On March 17, Muddy Waters Research issued an analysis bearing the headline “SOFI: A Financial Engineering Treadmill Leaving Management Fat, Shareholders the Biggest Loser.” The research firm contended that SoFi engaged in equity issuance strategies that benefited executive compensation targets while raising questions about how certain borrowing activities were classified in financial statements.
SoFi responded swiftly, dismissing the claims as fundamentally flawed and announcing that legal options remained under consideration.
Anthony Noto demonstrated confidence in his company’s position through action.

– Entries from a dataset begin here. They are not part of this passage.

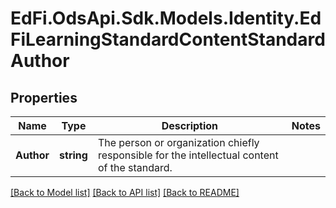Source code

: # EdFi.OdsApi.Sdk.Models.Identity.EdFiLearningStandardContentStandardAuthor
## Properties

Name | Type | Description | Notes
------------ | ------------- | ------------- | -------------
**Author** | **string** | The person or organization chiefly responsible for the intellectual content of the standard. | 

[[Back to Model list]](../README.md#documentation-for-models) [[Back to API list]](../README.md#documentation-for-api-endpoints) [[Back to README]](../README.md)

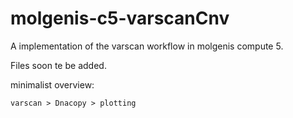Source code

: molgenis-c5-varscanCnv
======================
A implementation of the varscan workflow in molgenis compute 5.

Files soon te be added.

minimalist overview:

    varscan > Dnacopy > plotting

Public disclosures reveal he purchased approximately $500,000 in SOFI shares soon after the report’s release.
Share price movements remained modest throughout the following week, with daily decreases staying below 1.5%. When Monday arrived, SOFI traded 2.2% higher.
The JPMorgan Transaction at Center Stage
A $312 million arrangement with JPMorgan Chase became the focal point of considerable discussion. Muddy Waters characterized this as borrowing activity that failed to receive proper balance sheet recognition, potentially representing a significant disclosure gap.

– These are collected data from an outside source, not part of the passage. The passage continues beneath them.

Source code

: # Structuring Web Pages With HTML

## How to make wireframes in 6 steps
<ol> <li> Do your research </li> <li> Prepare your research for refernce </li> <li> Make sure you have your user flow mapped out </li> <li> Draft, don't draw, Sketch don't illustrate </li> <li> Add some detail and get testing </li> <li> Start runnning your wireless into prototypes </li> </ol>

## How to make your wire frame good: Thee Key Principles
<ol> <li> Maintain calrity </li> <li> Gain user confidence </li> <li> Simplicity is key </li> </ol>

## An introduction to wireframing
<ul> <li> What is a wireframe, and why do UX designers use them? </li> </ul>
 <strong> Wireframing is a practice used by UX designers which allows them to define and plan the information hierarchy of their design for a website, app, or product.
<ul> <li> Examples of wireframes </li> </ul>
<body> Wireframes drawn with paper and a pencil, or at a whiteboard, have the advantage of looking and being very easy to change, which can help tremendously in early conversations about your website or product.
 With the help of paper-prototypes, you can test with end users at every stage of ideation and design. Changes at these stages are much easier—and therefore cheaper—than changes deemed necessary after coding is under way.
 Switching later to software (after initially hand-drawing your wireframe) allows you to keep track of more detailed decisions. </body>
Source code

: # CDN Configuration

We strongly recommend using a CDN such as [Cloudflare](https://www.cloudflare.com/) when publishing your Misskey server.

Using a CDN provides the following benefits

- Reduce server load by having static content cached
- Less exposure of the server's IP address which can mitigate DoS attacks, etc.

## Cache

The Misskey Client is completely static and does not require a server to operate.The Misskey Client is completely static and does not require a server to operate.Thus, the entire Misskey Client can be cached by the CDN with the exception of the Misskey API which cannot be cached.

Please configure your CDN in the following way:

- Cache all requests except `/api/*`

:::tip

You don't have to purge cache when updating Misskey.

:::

SoFi offered an unambiguous rebuttal. “This is simply wrong,” a source familiar with company operations stated. “The $312 million loan with JPMorgan Chase was a loan sale, not a borrowing, as the report falsely claims.”
Dan Dolev from Mizuho supported this interpretation. He referenced SoFi’s third-quarter 2024 earnings presentation, during which the chief financial officer confirmed the company executed a $312 million senior secured loan sale at par value. The third-quarter 10-Q filing corroborates this secured loan sale at par within that reporting period.
Dolev emphasized that SoFi operates as a regulated banking institution, meaning any transaction of this nature demands a “true sale opinion,” with accounting standards explicitly detailed in SoFi’s 10-K submissions within the Variable Interest Entities and Transfers of Financial Assets sections.
Divergent Views on Charge-Offs and Discount Calculations
Muddy Waters challenged SoFi’s reported personal loan charge-off figures, deriving an alternative calculation of approximately 6.1% compared to the 2.89% SoFi publicly discloses. The firm suggested SoFi employs loan disposition tactics to avoid crossing charge-off thresholds.
Dolev offered a different perspective. He highlighted management’s transparent disclosure of a 4.4% rate when removing $90 million in severely delinquent personal loans from the calculation. Applying a Fitch cumulative gross loss methodology, he determined a figure near 4.2% — substantially aligned with management’s position rather than the short-seller’s estimate.
Regarding student loan discount rate methodology, Muddy Waters contended SoFi applied rates falling short of the 10-year Treasury benchmark. Dolev responded that SoFi’s student loan portfolio carries a weighted-average maturity of approximately four years, making the four-year SOFR rate the relevant comparison point rather than the 10-year Treasury instrument.
Muddy Waters released additional commentary during the weekend, asserting that SoFi’s investor relations personnel failed to acknowledge four consecutive email messages seeking clarification on accounting matters following an initial February 6 telephone conversation. A fifth contact attempt generated a response from SoFi’s legal department, requesting identity verification while declining to address the substantive questions.
“SOFI’s silence in response to our questions and report, in our view, affirms our conclusions,” Muddy Waters stated.
Following this exchange, Mizuho’s Dolev preserved his Outperform recommendation alongside a $38 price target for SoFi shares.
Dan Dolev from Mizuho observed that various concerns raised by Muddy Waters had already entered public discourse and market awareness prior to the report’s formal publication.